Chorizo adds an legitimate burst of smoky flavour to this Spanish classic.
The ingredient of Chicken and prawn paella
- 2 chorizo, harshly roughly chopped
- 1 tbs olive oil
- 4 chicken thigh fillets, excess fat trimmed, quartered
- 12 medium green prawns, peeled, deveined
- 1 red capsicum, finely chopped
- 2 garlic cloves, thinly sliced
- 1/2 tsp saffron threads
- 330g (1 1/2 cups) SunRice Medium Grain Rice
- 250ml (1 cup) tomato passata
- 1L (4 cups) Massel chicken style liquid heap
- lighthearted continental parsley leaves, to benefits
The instruction how to make Chicken and prawn paella
- Heat a 27cm (base measurement) paella pan or heavy-based frying pan beyond medium-high heat. grow chorizo and campaign for 5 minutes or until browned.

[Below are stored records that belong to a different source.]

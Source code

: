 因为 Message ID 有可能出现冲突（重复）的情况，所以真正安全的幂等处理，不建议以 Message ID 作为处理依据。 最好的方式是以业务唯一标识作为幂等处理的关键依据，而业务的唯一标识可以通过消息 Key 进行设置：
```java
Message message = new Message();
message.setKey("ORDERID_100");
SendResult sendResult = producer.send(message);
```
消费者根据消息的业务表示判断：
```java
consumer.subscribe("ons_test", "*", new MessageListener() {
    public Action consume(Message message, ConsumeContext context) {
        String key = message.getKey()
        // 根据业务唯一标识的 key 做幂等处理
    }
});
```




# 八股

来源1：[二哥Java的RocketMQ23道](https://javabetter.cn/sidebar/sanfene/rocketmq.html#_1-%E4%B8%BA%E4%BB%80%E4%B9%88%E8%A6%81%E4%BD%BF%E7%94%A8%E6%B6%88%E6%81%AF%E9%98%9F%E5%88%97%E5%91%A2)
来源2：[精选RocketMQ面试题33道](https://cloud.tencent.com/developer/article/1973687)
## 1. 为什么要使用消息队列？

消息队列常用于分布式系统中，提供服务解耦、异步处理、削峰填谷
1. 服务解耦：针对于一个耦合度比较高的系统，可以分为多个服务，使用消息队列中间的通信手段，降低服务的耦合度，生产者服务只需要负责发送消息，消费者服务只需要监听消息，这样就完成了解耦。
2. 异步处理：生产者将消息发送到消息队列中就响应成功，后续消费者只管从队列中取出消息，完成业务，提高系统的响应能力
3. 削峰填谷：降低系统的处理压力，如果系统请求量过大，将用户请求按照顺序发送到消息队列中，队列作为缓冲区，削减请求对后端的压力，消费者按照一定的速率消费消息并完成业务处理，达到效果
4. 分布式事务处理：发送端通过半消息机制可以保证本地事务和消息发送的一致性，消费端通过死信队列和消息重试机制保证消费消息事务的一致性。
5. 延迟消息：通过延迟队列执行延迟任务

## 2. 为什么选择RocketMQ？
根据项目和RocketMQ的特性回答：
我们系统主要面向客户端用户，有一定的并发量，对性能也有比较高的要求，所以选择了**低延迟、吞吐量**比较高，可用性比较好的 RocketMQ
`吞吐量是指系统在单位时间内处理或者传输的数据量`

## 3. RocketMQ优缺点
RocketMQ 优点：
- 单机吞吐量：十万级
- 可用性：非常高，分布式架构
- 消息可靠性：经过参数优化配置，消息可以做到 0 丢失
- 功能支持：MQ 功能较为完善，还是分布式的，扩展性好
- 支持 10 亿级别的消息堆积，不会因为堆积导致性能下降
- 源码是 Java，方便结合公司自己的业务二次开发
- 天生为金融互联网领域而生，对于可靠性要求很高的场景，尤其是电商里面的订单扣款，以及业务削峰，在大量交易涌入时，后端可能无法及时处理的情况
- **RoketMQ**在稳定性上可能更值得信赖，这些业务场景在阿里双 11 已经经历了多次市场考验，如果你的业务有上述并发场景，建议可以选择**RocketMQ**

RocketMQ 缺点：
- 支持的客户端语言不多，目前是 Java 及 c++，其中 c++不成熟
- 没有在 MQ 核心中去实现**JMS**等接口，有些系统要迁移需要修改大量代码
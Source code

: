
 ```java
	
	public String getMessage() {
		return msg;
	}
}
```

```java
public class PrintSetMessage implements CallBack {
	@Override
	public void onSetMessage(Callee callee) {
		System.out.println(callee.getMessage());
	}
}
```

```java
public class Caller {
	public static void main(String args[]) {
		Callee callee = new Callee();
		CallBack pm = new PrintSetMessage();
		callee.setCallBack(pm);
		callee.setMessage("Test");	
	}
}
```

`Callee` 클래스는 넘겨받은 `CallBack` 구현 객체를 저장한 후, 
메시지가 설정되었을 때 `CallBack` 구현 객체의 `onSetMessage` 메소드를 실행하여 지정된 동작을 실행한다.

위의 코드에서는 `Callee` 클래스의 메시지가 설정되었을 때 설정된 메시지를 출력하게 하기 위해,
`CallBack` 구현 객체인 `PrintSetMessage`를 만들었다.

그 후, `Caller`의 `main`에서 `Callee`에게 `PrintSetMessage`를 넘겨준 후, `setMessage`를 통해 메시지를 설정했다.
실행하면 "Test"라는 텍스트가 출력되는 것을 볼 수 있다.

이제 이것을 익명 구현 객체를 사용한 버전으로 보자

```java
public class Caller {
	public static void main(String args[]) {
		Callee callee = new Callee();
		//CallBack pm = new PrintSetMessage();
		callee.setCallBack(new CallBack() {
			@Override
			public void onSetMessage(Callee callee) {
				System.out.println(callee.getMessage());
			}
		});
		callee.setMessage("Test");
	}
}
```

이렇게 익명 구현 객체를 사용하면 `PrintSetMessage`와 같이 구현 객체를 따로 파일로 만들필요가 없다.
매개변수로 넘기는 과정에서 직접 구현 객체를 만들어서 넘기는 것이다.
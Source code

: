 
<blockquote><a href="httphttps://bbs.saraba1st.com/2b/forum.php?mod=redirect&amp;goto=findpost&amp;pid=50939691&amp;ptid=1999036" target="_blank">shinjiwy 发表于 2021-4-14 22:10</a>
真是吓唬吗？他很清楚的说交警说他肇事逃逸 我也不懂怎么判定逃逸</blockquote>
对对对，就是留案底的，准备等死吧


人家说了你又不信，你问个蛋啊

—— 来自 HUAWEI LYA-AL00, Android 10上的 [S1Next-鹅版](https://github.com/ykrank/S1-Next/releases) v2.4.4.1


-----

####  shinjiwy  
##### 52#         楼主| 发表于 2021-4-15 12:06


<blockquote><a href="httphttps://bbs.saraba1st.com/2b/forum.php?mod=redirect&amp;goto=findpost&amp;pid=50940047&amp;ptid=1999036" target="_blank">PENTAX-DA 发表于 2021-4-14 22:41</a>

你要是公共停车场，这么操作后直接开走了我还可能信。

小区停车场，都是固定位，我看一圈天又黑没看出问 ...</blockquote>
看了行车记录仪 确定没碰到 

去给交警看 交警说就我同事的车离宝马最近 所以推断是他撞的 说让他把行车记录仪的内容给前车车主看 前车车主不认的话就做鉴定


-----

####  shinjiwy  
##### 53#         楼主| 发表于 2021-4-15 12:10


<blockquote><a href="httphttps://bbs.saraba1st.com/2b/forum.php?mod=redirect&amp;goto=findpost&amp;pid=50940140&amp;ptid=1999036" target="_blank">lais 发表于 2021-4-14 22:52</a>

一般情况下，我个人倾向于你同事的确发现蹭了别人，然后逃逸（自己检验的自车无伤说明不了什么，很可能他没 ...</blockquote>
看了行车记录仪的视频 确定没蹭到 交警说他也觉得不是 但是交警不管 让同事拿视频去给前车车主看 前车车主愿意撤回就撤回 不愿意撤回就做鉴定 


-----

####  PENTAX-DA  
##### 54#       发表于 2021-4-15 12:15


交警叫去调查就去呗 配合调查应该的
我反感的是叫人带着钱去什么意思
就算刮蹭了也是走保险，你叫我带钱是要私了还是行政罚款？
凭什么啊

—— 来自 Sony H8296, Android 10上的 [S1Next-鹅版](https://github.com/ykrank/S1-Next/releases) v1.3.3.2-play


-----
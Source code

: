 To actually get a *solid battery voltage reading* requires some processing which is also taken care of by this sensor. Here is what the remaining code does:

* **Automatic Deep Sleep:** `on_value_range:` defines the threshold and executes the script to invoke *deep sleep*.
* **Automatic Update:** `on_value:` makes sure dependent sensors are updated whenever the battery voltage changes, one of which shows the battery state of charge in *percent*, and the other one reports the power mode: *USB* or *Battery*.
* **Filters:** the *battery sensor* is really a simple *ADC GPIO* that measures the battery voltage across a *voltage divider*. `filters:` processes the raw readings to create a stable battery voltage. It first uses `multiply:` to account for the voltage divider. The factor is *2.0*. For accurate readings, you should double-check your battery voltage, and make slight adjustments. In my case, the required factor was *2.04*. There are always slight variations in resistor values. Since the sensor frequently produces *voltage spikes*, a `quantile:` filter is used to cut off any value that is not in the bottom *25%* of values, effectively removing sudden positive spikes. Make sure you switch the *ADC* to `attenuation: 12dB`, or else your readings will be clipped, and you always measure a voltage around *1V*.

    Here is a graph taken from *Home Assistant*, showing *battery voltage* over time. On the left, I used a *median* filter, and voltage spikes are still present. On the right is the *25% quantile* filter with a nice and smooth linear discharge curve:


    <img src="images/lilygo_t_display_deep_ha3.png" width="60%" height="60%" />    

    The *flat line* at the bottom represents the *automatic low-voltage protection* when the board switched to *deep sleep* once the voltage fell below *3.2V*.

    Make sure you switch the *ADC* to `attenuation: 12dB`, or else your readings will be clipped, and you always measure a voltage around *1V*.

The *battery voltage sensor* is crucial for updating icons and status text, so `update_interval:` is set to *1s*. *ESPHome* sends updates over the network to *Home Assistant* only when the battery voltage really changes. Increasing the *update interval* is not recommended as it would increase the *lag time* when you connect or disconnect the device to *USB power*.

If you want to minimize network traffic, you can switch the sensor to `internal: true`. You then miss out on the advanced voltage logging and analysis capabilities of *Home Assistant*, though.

Transfer to a plate.
- Heat the oil in the pan. Cook the chicken for 2-3 minutes each side or until golden. Transfer to a plate. Cook prawns for 1 minute each side or until they amend colour. Transfer to a plate.
- Reduce heat to medium-low. build up the capsicum, garlic and saffron. toss around for 5 minutes. disturb in the rice. build up the passata and 750ml (3 cups) of the deposit and bring to the boil. Arrange the chicken and chorizo higher than the rice join up and gently make public down. edit heat to low. Cover in the same way as foil and simmer, without stirring, for 15 minutes or until the rice is desire and unqualified to the bite.
- mount up remaining stock. Cook, covered, for 10 minutes or until not far off from all the liquid is absorbed. mount up prawns. settle for 5 minutes. Top in the same way as the parsley.